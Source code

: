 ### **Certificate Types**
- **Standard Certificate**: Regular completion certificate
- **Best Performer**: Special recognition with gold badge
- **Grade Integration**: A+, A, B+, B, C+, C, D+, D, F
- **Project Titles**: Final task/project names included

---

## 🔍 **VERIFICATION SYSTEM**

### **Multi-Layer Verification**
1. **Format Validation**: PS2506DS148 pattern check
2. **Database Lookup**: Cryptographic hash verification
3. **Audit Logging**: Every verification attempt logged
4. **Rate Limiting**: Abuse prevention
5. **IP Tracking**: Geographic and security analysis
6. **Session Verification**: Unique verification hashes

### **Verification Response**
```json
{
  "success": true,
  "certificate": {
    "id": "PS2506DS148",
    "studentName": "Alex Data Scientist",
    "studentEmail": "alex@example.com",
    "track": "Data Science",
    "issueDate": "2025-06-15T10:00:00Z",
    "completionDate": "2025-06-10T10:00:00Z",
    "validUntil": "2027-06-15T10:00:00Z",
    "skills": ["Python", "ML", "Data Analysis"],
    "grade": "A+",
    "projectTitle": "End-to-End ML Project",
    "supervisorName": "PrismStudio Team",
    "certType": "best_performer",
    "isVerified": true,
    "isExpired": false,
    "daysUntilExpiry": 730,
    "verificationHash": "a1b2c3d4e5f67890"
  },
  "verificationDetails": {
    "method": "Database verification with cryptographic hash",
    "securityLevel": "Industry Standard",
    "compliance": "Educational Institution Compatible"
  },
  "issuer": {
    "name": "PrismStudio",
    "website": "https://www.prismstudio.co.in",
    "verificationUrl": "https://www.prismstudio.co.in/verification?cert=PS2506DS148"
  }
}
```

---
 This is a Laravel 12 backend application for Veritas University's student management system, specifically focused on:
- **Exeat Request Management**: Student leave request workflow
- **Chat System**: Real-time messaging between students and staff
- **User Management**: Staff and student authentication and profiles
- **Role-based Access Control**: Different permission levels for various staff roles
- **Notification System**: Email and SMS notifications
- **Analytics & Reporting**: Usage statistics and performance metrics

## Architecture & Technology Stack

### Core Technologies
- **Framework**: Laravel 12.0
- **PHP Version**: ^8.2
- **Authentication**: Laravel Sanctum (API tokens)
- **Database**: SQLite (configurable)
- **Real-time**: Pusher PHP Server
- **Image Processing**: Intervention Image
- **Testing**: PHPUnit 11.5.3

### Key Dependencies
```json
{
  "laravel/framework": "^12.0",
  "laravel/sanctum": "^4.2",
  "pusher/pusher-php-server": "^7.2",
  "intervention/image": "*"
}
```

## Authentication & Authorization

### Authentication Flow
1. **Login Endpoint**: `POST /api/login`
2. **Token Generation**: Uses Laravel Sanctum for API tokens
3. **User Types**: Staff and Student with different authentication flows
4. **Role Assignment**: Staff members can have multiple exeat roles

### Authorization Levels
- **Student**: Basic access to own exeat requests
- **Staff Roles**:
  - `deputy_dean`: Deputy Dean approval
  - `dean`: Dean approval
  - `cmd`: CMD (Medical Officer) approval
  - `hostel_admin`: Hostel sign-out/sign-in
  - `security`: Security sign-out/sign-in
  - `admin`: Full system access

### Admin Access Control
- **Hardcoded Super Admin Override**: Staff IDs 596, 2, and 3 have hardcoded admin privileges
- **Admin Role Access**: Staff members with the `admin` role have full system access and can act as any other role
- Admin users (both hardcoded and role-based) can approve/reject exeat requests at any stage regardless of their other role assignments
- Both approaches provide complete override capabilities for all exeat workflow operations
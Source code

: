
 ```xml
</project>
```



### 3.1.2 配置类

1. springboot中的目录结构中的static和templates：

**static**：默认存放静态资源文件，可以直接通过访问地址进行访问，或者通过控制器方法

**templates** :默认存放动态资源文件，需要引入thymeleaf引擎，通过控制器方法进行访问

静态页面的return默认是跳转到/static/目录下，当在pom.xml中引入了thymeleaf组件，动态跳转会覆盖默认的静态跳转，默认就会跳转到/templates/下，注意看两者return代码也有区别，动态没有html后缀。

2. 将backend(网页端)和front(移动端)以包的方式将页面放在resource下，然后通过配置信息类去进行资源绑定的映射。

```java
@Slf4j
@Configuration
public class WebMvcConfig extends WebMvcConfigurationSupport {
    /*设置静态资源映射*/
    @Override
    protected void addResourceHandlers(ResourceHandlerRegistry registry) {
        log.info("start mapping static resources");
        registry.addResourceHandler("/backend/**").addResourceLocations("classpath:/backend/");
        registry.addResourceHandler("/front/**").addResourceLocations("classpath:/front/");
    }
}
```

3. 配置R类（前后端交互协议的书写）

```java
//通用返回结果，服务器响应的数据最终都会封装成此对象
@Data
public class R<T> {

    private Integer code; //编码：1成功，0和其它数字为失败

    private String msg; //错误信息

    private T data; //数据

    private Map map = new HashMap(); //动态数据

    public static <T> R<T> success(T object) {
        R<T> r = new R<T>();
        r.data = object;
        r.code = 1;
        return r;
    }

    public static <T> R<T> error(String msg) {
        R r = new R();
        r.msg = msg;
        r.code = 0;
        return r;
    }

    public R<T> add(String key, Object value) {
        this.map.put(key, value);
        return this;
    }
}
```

# About this exercise
The material above is to be transcribed in full, exactly as it stands.

# Task output
Source code

: ### **Certificate Types**
- **Standard Certificate**: Regular completion certificate
- **Best Performer**: Special recognition with gold badge
- **Grade Integration**: A+, A, B+, B, C+, C, D+, D, F
- **Project Titles**: Final task/project names included

---

## 🔍 **VERIFICATION SYSTEM**

### **Multi-Layer Verification**
1. **Format Validation**: PS2506DS148 pattern check
2. **Database Lookup**: Cryptographic hash verification
3. **Audit Logging**: Every verification attempt logged
4. **Rate Limiting**: Abuse prevention
5. **IP Tracking**: Geographic and security analysis
6. **Session Verification**: Unique verification hashes

### **Verification Response**
```json
{
  "success": true,
  "certificate": {
    "id": "PS2506DS148",
    "studentName": "Alex Data Scientist",
    "studentEmail": "alex@example.com",
    "track": "Data Science",
    "issueDate": "2025-06-15T10:00:00Z",
    "completionDate": "2025-06-10T10:00:00Z",
    "validUntil": "2027-06-15T10:00:00Z",
    "skills": ["Python", "ML", "Data Analysis"],
    "grade": "A+",
    "projectTitle": "End-to-End ML Project",
    "supervisorName": "PrismStudio Team",
    "certType": "best_performer",
    "isVerified": true,
    "isExpired": false,
    "daysUntilExpiry": 730,
    "verificationHash": "a1b2c3d4e5f67890"
  },
  "verificationDetails": {
    "method": "Database verification with cryptographic hash",
    "securityLevel": "Industry Standard",
    "compliance": "Educational Institution Compatible"
  },
  "issuer": {
    "name": "PrismStudio",
    "website": "https://www.prismstudio.co.in",
    "verificationUrl": "https://www.prismstudio.co.in/verification?cert=PS2506DS148"
  }
}
```

---
 This is a Laravel 12 backend application for Veritas University's student management system, specifically focused on:
- **Exeat Request Management**: Student leave request workflow
- **Chat System**: Real-time messaging between students and staff
- **User Management**: Staff and student authentication and profiles
- **Role-based Access Control**: Different permission levels for various staff roles
- **Notification System**: Email and SMS notifications
- **Analytics & Reporting**: Usage statistics and performance metrics

## Architecture & Technology Stack

### Core Technologies
- **Framework**: Laravel 12.0
- **PHP Version**: ^8.2
- **Authentication**: Laravel Sanctum (API tokens)
- **Database**: SQLite (configurable)
- **Real-time**: Pusher PHP Server
- **Image Processing**: Intervention Image
- **Testing**: PHPUnit 11.5.3

### Key Dependencies
```json
{
  "laravel/framework": "^12.0",
  "laravel/sanctum": "^4.2",
  "pusher/pusher-php-server": "^7.2",
  "intervention/image": "*"
}
```

## Authentication & Authorization

### Authentication Flow
1. **Login Endpoint**: `POST /api/login`
2. **Token Generation**: Uses Laravel Sanctum for API tokens
3. **User Types**: Staff and Student with different authentication flows
4. **Role Assignment**: Staff members can have multiple exeat roles

### Authorization Levels
- **Student**: Basic access to own exeat requests
- **Staff Roles**:
  - `deputy_dean`: Deputy Dean approval
  - `dean`: Dean approval
  - `cmd`: CMD (Medical Officer) approval
  - `hostel_admin`: Hostel sign-out/sign-in
  - `security`: Security sign-out/sign-in
  - `admin`: Full system access

### Admin Access Control
- **Hardcoded Super Admin Override**: Staff IDs 596, 2, and 3 have hardcoded admin privileges
- **Admin Role Access**: Staff members with the `admin` role have full system access and can act as any other role
- Admin users (both hardcoded and role-based) can approve/reject exeat requests at any stage regardless of their other role assignments
- Both approaches provide complete override capabilities for all exeat workflow operations
Source code

:
 ```xml
</project>
```



### 3.1.2 配置类

1. springboot中的目录结构中的static和templates：

**static**：默认存放静态资源文件，可以直接通过访问地址进行访问，或者通过控制器方法

**templates** :默认存放动态资源文件，需要引入thymeleaf引擎，通过控制器方法进行访问

静态页面的return默认是跳转到/static/目录下，当在pom.xml中引入了thymeleaf组件，动态跳转会覆盖默认的静态跳转，默认就会跳转到/templates/下，注意看两者return代码也有区别，动态没有html后缀。

2. 将backend(网页端)和front(移动端)以包的方式将页面放在resource下，然后通过配置信息类去进行资源绑定的映射。

```java
@Slf4j
@Configuration
public class WebMvcConfig extends WebMvcConfigurationSupport {
    /*设置静态资源映射*/
    @Override
    protected void addResourceHandlers(ResourceHandlerRegistry registry) {
        log.info("start mapping static resources");
        registry.addResourceHandler("/backend/**").addResourceLocations("classpath:/backend/");
        registry.addResourceHandler("/front/**").addResourceLocations("classpath:/front/");
    }
}
```

3. 配置R类（前后端交互协议的书写）

```java
//通用返回结果，服务器响应的数据最终都会封装成此对象
@Data
public class R<T> {

    private Integer code; //编码：1成功，0和其它数字为失败

    private String msg; //错误信息

    private T data; //数据

    private Map map = new HashMap(); //动态数据

    public static <T> R<T> success(T object) {
        R<T> r = new R<T>();
        r.data = object;
        r.code = 1;
        return r;
    }

    public static <T> R<T> error(String msg) {
        R r = new R();
        r.msg = msg;
        r.code = 0;
        return r;
    }

    public R<T> add(String key, Object value) {
        this.map.put(key, value);
        return this;
    }
}
```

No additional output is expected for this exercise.